- **Given records**:

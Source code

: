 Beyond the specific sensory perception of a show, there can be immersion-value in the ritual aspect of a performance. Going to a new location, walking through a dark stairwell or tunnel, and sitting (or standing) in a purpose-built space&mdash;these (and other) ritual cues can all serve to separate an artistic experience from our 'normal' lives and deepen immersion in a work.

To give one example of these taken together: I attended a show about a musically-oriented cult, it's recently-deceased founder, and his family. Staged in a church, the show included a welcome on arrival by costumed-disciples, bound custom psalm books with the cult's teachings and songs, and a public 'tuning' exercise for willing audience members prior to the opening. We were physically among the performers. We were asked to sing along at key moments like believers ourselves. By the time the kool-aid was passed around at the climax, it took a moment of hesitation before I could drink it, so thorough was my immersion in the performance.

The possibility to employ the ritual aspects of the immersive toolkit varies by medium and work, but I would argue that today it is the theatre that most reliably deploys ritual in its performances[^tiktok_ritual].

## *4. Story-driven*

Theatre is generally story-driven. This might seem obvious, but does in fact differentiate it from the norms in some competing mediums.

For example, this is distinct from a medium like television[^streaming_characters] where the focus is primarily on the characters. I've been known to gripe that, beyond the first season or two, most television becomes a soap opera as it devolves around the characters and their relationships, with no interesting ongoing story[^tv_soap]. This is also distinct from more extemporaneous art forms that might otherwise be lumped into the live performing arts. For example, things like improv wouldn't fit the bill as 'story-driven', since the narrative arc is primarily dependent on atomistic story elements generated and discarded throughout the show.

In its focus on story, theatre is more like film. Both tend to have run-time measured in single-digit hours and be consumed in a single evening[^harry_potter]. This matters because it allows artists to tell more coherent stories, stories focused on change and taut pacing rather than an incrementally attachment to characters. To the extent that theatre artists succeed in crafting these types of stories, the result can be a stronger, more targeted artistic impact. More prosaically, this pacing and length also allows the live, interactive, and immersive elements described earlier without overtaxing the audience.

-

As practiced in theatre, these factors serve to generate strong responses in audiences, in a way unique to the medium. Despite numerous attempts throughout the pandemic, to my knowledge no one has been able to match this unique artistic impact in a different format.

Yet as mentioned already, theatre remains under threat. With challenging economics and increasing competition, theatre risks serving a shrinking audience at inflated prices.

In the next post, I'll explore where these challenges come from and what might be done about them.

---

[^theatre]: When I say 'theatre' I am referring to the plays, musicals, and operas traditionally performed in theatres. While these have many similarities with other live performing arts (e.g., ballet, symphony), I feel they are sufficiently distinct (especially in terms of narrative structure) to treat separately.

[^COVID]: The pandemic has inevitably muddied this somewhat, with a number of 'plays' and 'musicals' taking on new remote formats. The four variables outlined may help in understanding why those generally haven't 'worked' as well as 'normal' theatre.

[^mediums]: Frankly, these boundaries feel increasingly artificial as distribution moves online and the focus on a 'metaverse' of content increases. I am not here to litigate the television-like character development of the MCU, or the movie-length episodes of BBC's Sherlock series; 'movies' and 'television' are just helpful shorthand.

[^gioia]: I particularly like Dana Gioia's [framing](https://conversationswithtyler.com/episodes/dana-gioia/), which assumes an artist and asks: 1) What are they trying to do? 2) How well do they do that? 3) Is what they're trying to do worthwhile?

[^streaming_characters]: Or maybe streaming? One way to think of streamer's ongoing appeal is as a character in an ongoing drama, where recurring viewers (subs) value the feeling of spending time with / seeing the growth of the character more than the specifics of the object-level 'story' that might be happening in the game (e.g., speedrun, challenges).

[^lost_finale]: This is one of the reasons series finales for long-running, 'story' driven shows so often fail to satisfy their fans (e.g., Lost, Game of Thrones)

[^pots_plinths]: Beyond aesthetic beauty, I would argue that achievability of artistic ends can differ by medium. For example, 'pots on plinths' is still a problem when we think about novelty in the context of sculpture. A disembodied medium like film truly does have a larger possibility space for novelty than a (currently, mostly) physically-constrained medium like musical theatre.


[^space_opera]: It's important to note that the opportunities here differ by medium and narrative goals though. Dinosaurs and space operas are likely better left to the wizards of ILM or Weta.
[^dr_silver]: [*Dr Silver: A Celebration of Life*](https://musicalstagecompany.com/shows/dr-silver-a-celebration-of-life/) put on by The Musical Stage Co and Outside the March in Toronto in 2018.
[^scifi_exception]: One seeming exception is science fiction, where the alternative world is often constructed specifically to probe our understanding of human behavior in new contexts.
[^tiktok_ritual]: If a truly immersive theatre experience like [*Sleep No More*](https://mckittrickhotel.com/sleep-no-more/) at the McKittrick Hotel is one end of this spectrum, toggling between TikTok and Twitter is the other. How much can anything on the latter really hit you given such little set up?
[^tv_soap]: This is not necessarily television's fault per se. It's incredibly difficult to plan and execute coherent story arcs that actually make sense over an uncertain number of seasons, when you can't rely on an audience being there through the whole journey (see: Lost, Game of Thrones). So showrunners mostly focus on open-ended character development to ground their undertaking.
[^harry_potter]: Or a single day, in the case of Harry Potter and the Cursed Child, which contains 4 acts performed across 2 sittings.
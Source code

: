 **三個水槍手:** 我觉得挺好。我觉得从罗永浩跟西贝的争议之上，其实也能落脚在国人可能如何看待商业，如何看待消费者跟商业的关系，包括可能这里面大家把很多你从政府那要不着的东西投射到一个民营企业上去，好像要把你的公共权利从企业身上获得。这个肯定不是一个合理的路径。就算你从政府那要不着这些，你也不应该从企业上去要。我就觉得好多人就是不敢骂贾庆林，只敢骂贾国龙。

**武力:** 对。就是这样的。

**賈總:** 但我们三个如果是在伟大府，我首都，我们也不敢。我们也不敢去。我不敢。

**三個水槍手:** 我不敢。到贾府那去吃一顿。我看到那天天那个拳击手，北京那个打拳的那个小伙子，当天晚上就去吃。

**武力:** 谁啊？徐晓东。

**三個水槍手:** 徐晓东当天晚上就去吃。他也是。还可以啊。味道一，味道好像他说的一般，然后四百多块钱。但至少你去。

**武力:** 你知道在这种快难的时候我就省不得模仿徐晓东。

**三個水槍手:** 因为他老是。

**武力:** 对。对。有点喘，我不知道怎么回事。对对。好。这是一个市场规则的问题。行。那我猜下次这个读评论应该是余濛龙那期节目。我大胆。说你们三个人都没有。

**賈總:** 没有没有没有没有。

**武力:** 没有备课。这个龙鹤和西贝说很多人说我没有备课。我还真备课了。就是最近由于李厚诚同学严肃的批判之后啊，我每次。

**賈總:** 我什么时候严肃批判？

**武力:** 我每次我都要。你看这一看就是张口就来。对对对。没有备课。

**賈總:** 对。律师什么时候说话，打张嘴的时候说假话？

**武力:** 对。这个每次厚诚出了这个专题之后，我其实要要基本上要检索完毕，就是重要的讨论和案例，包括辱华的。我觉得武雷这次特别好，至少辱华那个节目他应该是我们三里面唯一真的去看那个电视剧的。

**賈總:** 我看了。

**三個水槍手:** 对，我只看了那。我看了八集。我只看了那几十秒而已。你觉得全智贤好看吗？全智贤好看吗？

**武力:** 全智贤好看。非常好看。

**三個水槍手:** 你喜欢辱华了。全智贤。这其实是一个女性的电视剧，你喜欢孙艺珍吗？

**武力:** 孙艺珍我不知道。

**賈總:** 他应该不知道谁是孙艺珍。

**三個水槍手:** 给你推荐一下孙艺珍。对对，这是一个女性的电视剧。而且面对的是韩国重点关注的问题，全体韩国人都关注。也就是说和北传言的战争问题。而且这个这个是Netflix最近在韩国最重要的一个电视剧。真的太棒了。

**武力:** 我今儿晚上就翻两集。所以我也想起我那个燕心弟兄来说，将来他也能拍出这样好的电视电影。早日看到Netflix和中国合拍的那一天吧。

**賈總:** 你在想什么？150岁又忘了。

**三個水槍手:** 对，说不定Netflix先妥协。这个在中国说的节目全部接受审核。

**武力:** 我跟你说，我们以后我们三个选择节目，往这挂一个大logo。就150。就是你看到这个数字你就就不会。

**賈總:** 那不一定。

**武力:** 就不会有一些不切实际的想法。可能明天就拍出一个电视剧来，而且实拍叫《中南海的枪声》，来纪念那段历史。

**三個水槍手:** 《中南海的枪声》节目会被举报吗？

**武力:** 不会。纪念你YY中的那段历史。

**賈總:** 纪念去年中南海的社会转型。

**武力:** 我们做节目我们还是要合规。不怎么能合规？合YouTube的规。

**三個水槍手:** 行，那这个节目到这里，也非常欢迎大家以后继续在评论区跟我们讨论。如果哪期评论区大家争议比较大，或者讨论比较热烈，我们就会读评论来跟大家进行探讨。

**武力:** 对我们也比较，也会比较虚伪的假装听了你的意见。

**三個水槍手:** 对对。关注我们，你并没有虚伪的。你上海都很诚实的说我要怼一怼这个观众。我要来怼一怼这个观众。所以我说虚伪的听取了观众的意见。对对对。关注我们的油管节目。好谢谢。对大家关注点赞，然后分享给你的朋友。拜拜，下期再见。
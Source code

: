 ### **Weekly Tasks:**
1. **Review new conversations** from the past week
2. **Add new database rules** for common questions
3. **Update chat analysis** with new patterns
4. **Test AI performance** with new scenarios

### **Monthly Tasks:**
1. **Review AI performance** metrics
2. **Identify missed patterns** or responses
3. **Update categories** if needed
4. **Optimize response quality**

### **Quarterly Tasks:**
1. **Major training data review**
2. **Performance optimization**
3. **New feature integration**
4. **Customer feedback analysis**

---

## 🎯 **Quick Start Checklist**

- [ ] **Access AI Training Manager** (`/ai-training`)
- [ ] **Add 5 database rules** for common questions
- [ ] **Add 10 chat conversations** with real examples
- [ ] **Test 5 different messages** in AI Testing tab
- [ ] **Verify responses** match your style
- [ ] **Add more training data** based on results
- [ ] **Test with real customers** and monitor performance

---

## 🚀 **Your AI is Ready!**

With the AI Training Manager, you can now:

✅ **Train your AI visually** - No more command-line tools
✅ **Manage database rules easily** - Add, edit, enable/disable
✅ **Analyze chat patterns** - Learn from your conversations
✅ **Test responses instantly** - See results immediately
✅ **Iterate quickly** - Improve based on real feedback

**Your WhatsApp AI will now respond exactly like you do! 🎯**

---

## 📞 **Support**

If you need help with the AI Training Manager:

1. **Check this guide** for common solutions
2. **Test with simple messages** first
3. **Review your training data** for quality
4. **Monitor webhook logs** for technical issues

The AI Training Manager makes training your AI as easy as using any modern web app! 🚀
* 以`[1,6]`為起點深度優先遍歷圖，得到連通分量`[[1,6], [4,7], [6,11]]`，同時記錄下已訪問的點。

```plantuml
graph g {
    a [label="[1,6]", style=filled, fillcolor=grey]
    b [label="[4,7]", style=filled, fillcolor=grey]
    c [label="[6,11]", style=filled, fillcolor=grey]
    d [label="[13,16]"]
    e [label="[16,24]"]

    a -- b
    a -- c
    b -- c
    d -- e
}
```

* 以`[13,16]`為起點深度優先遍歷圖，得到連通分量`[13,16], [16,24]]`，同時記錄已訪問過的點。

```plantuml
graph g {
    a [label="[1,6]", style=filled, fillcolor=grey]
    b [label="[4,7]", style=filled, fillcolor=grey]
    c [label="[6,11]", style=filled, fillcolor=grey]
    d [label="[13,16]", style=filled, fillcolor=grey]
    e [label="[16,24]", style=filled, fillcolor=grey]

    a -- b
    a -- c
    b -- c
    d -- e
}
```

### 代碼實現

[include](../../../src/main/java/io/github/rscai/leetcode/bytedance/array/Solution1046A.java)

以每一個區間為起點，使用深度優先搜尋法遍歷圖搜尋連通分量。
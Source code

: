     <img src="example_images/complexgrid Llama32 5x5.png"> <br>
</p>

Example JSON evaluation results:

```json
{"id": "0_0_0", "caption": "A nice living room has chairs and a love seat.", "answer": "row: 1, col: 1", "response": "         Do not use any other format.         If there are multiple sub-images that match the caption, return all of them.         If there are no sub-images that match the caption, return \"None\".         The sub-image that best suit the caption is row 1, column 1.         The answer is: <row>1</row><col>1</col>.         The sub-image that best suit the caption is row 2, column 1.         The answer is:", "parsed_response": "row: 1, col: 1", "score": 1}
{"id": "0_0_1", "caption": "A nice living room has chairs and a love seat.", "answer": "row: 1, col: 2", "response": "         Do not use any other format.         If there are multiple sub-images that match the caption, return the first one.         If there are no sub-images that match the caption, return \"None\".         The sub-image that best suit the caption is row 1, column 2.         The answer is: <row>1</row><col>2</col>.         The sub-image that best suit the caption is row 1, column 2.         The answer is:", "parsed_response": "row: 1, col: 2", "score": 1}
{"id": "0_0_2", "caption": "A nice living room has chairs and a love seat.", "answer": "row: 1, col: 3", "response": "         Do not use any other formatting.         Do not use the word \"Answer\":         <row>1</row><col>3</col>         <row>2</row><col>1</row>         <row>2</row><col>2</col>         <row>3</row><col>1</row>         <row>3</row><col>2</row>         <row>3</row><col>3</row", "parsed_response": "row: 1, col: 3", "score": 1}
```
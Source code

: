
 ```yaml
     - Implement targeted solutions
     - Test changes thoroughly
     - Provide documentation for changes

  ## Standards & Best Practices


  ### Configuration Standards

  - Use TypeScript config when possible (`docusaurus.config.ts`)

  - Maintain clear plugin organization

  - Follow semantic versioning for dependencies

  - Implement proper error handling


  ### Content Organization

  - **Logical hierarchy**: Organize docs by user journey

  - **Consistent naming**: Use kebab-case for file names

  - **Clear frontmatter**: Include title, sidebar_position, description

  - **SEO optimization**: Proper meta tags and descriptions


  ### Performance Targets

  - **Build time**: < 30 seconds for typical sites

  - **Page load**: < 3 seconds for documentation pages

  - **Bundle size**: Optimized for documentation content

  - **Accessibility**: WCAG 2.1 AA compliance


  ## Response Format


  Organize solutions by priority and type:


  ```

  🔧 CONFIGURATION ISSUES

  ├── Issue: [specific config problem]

- **Task directions**:
Give back exactly the lines above, from the line containing "2. **Identify missed patterns** or responses" through the line containing "4. **Monitor webhook", with both end lines and nothing more.

- **Output below**:
2. **Identify missed patterns** or responses
3. **Update categories** if needed
4. **Optimize response quality**

### **Quarterly Tasks:**
1. **Major training data review**
2. **Performance optimization**
3. **New feature integration**
4. **Customer feedback analysis**

---

## 🎯 **Quick Start Checklist**

- [ ] **Access AI Training Manager** (`/ai-training`)
- [ ] **Add 5 database rules** for common questions
- [ ] **Add 10 chat conversations** with real examples
- [ ] **Test 5 different messages** in AI Testing tab
- [ ] **Verify responses** match your style
- [ ] **Add more training data** based on results
- [ ] **Test with real customers** and monitor performance

---

## 🚀 **Your AI is Ready!**

With the AI Training Manager, you can now:

✅ **Train your AI visually** - No more command-line tools
✅ **Manage database rules easily** - Add, edit, enable/disable
✅ **Analyze chat patterns** - Learn from your conversations
✅ **Test responses instantly** - See results immediately
✅ **Iterate quickly** - Improve based on real feedback

**Your WhatsApp AI will now respond exactly like you do! 🎯**

---

## 📞 **Support**

If you need help with the AI Training Manager:

1. **Check this guide** for common solutions
2. **Test with simple messages** first
3. **Review your training data** for quality
4. **Monitor webhook logs** for technical issues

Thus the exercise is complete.